##### GIVEN DATA #####

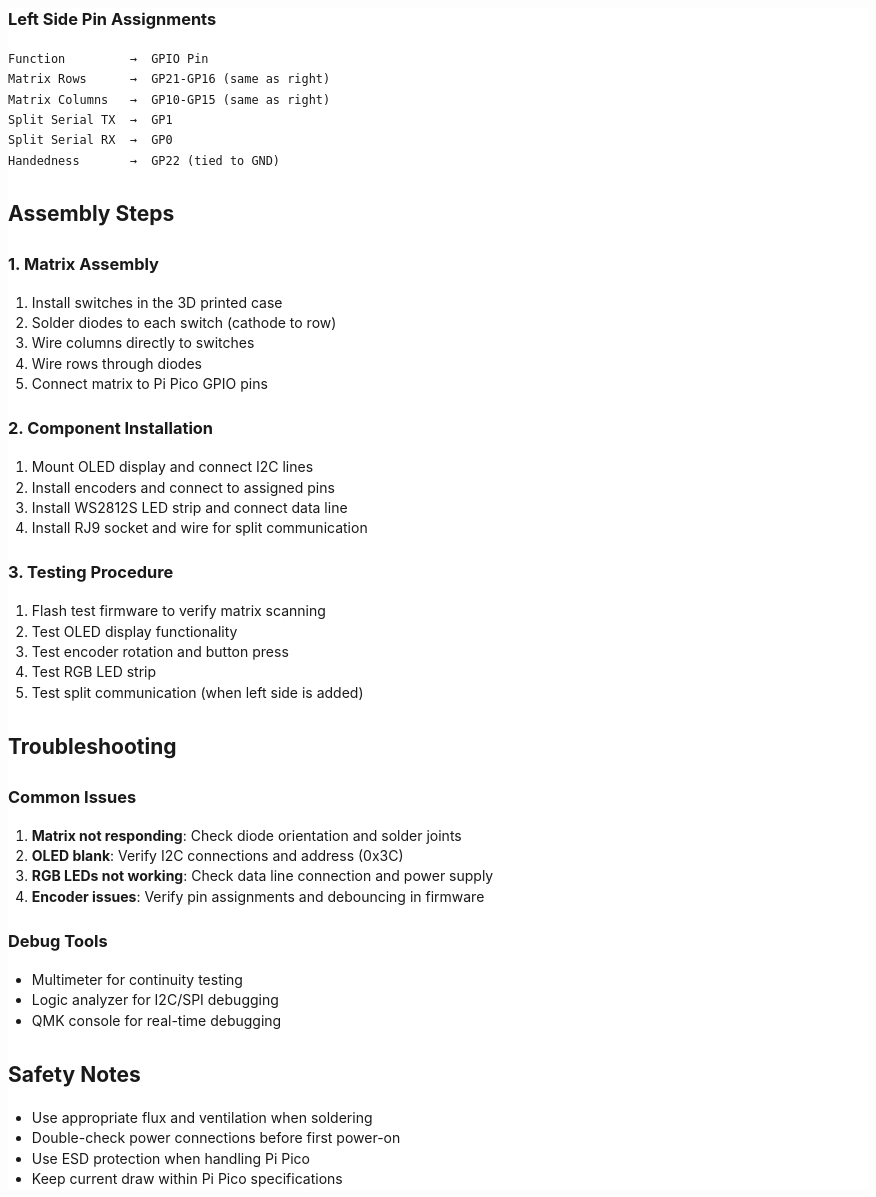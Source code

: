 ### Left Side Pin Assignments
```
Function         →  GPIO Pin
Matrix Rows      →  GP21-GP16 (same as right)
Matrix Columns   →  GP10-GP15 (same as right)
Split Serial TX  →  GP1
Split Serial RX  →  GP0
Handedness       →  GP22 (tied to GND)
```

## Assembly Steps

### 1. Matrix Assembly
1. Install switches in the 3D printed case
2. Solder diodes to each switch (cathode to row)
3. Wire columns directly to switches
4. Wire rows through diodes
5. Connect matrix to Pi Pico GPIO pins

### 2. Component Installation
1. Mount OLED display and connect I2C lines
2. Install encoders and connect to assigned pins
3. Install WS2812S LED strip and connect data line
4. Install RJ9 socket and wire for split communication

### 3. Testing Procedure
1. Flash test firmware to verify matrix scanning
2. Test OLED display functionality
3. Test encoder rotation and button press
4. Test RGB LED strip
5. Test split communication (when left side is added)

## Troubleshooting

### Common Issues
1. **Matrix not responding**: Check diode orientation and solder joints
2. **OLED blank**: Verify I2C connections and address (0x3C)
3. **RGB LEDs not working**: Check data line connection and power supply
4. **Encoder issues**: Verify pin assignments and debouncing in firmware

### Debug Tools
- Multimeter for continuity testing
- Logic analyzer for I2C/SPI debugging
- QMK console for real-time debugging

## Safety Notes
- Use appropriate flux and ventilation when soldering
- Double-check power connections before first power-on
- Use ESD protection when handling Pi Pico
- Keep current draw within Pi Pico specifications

#####
##### GIVEN DATA #####

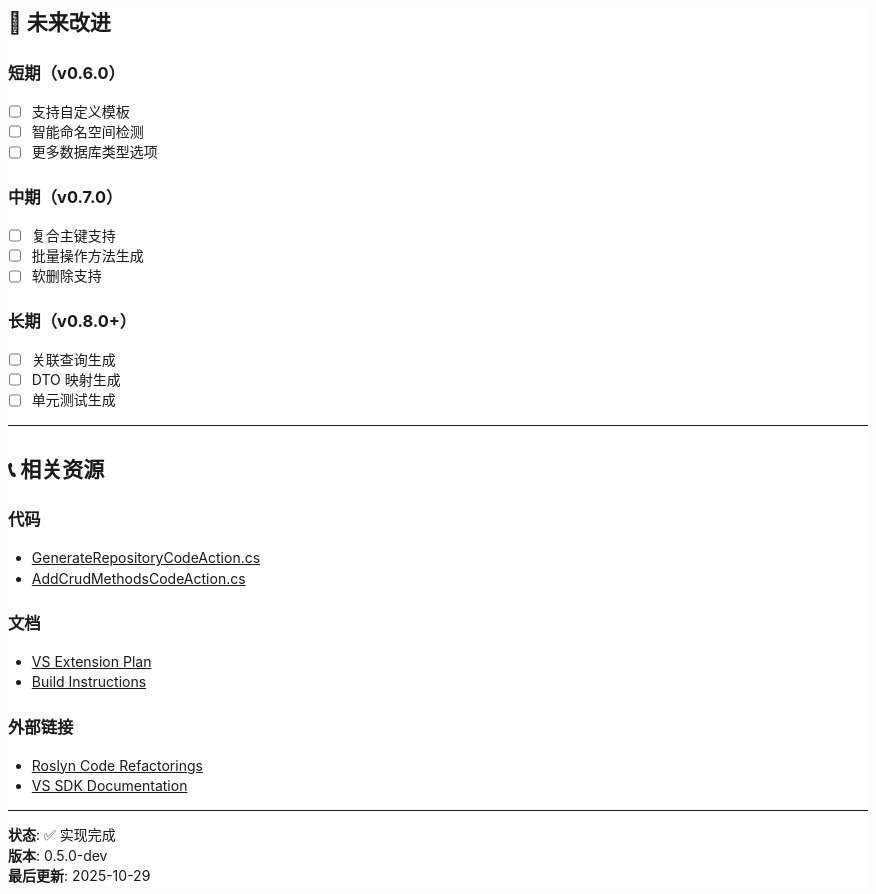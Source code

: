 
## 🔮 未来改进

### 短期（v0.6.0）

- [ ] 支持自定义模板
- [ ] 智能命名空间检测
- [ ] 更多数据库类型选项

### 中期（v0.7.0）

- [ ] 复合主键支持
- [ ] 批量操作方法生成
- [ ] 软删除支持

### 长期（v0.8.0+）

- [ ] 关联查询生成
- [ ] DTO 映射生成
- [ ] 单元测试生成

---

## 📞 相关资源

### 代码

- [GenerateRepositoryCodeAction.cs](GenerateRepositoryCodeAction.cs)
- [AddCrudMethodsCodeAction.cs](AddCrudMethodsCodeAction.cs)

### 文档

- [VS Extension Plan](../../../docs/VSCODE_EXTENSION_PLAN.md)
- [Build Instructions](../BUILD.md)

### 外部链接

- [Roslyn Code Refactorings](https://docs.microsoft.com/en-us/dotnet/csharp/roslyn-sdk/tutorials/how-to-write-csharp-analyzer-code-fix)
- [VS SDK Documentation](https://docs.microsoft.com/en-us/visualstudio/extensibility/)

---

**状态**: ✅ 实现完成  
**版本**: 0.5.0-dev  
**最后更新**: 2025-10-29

#####

WHAT TO PRODUCE: Taking the entries above, write out exactly the lines starting with the line containing "4. Install RJ9" and going on through the line containing "- Keep current", both included, and nothing else.

EXPECTED ANSWER:
4. Install RJ9 socket and wire for split communication

### 3. Testing Procedure
1. Flash test firmware to verify matrix scanning
2. Test OLED display functionality
3. Test encoder rotation and button press
4. Test RGB LED strip
5. Test split communication (when left side is added)

## Troubleshooting

### Common Issues
1. **Matrix not responding**: Check diode orientation and solder joints
2. **OLED blank**: Verify I2C connections and address (0x3C)
3. **RGB LEDs not working**: Check data line connection and power supply
4. **Encoder issues**: Verify pin assignments and debouncing in firmware

### Debug Tools
- Multimeter for continuity testing
- Logic analyzer for I2C/SPI debugging
- QMK console for real-time debugging

## Safety Notes
- Use appropriate flux and ventilation when soldering
- Double-check power connections before first power-on
- Use ESD protection when handling Pi Pico
- Keep current draw within Pi Pico specifications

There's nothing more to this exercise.